In 1935, the Natal Medical Corps changed its name to 1st Field Ambulance and later became known as 1 Medical Battalion Group. In 1939, after receiving approval from various authorities, including the British War Office and the Surgeon General, the unit was allowed to wear the Mackenzie Tartan. This recognition was achieved through the efforts of Colonel G.D. English, with the support of The Countess of Cromach and the Seaforth Highlanders.

On July 6, 1979, 1 Field Ambulance was granted the Freedom of the City of Durban, an esteemed honour. That same year, the unit also served as the Guard of Honour for the inaugural Durban Military Tattoo.

On October 23, 2010, 3 Medical Battalion Group was granted the privilege of freedom of entry into Cape Town.
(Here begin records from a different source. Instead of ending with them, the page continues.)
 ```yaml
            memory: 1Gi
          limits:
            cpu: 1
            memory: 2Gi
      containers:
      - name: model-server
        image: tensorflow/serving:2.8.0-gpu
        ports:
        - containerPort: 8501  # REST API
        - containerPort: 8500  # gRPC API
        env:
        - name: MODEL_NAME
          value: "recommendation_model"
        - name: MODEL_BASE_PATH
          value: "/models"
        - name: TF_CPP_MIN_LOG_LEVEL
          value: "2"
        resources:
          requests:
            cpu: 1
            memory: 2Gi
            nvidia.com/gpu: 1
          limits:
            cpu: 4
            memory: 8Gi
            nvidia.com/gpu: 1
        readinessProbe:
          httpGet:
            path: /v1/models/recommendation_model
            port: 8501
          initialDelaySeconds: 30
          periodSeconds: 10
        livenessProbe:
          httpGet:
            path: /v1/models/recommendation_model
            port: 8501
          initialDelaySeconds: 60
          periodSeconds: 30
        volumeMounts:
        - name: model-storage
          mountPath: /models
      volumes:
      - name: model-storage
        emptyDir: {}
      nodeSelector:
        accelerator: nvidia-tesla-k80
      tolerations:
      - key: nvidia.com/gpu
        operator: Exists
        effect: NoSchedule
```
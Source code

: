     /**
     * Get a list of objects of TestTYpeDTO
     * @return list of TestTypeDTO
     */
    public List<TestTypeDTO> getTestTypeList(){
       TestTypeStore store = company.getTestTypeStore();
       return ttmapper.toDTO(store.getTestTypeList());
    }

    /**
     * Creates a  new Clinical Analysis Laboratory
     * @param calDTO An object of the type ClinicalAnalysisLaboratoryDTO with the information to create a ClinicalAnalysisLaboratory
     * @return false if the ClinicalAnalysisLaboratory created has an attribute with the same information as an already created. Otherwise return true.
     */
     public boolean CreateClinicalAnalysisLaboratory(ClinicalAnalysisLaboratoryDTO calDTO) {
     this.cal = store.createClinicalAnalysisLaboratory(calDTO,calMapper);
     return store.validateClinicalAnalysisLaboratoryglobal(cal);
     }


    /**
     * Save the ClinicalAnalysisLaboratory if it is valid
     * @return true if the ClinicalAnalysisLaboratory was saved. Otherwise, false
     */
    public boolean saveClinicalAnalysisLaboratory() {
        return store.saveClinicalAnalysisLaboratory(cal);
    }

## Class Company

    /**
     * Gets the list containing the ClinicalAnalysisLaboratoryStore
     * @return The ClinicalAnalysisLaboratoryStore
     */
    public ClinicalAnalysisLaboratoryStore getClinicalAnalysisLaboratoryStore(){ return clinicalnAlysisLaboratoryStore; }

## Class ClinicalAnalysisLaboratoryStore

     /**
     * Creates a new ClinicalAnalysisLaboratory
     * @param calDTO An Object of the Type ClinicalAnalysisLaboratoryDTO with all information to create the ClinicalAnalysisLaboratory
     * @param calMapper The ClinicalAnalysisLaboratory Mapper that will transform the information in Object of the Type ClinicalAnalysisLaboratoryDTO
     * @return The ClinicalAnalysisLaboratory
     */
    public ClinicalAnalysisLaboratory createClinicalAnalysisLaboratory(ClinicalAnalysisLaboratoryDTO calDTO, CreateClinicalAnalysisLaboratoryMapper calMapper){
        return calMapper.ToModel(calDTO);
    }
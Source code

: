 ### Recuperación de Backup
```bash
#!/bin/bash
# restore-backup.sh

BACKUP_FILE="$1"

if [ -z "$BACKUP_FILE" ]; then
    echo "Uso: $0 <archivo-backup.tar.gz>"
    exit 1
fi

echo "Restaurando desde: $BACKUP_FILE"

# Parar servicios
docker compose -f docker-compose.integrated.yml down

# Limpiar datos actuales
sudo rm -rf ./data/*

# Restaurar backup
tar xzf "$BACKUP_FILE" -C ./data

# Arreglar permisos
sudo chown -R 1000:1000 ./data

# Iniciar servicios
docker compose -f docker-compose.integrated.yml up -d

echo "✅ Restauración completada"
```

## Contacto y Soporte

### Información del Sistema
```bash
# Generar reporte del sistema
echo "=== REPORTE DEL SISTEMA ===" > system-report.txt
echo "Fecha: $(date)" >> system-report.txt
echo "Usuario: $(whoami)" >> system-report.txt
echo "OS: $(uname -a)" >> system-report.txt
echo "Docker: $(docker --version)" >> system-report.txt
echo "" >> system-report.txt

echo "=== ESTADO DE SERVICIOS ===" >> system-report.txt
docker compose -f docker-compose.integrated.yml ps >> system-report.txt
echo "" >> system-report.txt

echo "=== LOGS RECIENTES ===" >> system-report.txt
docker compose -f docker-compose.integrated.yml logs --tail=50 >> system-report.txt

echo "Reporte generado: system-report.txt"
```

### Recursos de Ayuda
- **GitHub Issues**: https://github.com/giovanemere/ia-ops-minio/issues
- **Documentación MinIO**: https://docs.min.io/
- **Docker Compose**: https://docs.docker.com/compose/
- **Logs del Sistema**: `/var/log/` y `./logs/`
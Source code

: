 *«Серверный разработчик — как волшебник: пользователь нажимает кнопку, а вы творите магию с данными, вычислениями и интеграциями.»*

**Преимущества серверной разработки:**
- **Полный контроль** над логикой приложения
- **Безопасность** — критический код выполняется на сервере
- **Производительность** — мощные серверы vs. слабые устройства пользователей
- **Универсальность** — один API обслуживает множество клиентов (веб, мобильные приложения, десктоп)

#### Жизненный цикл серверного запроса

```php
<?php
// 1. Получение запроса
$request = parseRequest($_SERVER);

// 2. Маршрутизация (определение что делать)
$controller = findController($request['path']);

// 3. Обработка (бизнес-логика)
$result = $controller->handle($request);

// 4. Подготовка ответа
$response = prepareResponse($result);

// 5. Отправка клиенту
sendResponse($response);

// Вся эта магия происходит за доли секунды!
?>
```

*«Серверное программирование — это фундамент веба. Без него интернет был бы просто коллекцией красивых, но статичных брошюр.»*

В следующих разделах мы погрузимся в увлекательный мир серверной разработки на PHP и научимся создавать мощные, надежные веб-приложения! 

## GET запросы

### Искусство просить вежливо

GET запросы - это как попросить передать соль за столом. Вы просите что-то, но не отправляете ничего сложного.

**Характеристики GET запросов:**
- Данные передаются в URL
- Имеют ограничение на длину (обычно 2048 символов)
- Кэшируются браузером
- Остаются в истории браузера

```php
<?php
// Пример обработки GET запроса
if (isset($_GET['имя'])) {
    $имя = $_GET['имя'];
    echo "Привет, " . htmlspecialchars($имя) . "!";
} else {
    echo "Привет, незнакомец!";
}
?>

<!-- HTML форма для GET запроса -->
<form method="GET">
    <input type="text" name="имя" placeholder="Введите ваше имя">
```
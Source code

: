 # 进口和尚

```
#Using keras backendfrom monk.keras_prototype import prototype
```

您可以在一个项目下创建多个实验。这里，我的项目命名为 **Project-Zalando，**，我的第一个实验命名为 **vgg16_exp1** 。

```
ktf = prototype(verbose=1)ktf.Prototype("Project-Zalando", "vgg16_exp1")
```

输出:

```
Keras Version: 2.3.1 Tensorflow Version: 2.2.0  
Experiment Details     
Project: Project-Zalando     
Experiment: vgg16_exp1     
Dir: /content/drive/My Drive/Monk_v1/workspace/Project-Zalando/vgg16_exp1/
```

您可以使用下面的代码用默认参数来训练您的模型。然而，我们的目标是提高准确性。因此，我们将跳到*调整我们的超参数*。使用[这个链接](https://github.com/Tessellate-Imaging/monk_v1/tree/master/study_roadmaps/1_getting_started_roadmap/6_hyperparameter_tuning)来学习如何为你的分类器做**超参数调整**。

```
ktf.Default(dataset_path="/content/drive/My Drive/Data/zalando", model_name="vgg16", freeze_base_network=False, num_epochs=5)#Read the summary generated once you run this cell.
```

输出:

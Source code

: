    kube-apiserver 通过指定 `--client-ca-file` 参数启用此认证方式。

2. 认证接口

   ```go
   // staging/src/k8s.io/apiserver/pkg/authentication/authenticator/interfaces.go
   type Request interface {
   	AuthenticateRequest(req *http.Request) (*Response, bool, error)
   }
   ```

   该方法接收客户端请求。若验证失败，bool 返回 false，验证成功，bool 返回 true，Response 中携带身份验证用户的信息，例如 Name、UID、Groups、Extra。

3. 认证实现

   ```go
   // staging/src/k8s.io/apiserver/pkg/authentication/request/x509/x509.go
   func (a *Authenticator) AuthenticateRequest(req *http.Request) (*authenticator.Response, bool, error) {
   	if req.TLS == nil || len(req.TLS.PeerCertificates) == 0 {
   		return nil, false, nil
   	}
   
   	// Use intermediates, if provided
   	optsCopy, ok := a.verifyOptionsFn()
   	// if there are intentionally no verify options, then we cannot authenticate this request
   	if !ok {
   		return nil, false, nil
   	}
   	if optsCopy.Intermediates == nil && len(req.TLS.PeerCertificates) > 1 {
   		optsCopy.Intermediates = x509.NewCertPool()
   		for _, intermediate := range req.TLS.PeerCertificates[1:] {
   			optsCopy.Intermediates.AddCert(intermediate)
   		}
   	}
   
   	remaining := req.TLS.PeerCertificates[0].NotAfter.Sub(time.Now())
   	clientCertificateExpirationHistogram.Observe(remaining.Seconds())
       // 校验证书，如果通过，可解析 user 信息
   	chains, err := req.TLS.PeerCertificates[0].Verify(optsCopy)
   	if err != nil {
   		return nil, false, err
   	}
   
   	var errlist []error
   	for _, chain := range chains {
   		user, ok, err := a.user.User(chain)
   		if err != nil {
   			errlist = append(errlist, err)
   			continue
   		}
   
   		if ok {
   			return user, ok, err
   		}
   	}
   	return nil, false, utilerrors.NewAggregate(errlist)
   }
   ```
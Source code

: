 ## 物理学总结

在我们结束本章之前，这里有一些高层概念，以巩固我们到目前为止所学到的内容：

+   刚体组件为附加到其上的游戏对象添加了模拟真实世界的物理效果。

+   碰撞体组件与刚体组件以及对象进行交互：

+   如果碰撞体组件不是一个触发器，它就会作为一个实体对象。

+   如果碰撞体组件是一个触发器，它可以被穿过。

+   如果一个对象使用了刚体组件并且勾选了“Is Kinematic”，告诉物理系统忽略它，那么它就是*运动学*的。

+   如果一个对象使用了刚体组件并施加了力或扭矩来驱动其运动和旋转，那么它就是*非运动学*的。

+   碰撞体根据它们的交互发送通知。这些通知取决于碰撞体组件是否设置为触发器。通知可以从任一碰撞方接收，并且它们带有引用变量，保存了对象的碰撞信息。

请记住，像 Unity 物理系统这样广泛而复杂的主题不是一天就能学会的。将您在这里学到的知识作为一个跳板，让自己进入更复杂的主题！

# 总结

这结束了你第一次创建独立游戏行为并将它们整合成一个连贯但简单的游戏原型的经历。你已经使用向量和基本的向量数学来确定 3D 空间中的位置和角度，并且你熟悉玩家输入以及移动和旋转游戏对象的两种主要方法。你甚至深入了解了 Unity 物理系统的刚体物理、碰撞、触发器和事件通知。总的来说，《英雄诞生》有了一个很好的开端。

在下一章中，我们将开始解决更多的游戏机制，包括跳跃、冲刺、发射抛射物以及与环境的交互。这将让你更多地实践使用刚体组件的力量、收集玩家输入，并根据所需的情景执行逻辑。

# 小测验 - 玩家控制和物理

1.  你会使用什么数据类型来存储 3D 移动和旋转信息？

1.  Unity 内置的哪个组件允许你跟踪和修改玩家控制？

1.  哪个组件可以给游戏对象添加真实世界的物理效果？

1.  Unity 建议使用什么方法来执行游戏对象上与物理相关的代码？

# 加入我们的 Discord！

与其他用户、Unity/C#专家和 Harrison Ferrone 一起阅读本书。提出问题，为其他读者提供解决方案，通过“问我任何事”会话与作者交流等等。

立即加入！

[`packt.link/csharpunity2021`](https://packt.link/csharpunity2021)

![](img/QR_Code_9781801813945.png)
The Volunteer Medical Staff Corps, which preceded this unit, received the King's Colours from King Edward VII for their valuable services during the Anglo-Boer War from 1899-1902. This recognition distinguished them as the only non-combat unit in South Africa to be honoured by the British monarchy in this way.

Additionally, 7 Medical Battalion Group and 8 Medical Battalion Group received battle honours for their involvement in the Battle of Bangui and their participation in United Nations Peacekeeping operations in the Democratic Republic of the Congo. SANDF unit combat actions in the DRC from 2014, have contributed significantly to the neutralisation of the M23 rebel group.